EXERCISE OBJECTIVE:
Scan the material for "IBISC". Copy every line it appears in.

■ ■ ■ ■ ■

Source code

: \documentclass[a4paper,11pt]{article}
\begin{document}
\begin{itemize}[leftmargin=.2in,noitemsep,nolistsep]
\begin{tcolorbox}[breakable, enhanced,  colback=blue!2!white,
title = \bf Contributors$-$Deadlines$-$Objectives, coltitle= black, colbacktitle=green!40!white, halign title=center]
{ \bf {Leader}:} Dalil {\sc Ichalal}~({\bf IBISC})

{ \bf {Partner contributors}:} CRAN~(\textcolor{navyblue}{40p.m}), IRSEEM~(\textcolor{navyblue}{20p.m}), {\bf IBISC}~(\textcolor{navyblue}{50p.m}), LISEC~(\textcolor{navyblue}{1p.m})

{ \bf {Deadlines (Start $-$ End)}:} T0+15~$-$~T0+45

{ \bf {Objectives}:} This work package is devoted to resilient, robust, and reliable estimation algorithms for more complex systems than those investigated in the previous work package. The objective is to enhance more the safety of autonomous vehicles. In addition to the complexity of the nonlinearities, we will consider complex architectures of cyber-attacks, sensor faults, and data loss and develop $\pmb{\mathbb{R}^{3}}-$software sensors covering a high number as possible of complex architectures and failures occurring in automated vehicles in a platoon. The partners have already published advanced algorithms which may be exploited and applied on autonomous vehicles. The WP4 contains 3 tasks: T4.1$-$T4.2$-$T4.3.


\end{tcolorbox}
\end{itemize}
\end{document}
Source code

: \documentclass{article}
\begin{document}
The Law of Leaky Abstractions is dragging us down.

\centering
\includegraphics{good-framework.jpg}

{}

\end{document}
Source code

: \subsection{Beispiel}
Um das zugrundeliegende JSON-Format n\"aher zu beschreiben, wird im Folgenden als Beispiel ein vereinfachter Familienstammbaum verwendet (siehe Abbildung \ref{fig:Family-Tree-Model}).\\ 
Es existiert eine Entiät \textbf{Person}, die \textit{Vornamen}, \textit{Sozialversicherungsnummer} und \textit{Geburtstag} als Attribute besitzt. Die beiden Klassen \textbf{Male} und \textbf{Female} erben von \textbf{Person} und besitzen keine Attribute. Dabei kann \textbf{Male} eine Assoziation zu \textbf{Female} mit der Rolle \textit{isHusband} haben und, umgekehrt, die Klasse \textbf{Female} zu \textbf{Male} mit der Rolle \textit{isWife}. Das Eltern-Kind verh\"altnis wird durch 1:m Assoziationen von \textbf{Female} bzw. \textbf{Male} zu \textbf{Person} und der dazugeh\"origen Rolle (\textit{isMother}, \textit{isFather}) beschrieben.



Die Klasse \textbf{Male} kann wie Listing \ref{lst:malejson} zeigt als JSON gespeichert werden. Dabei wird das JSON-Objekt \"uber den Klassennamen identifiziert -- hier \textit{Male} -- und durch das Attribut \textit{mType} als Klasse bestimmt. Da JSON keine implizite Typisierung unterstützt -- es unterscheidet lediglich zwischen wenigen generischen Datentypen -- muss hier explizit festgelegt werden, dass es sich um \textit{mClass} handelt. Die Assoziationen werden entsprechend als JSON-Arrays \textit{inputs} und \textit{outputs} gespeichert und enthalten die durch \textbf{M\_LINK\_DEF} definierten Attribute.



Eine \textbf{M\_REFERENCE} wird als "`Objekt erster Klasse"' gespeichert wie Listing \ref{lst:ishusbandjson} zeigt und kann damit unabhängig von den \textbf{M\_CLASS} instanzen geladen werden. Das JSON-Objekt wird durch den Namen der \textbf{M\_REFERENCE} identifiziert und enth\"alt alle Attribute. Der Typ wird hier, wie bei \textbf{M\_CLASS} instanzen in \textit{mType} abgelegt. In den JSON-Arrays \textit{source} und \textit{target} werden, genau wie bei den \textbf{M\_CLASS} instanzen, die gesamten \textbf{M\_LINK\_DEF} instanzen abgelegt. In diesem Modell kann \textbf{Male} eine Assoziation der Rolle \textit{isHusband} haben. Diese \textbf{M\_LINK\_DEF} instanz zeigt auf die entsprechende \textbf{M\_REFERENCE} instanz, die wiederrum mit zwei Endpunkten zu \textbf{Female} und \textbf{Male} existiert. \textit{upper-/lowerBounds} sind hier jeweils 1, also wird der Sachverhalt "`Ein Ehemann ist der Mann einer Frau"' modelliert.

■ ■ ■ ■ ■

PROBLEM SOLUTION:
{ \bf {Leader}:} Dalil {\sc Ichalal}~({\bf IBISC})
{ \bf {Partner contributors}:} CRAN~(\textcolor{navyblue}{40p.m}), IRSEEM~(\textcolor{navyblue}{20p.m}), {\bf IBISC}~(\textcolor{navyblue}{50p.m}), LISEC~(\textcolor{navyblue}{1p.m})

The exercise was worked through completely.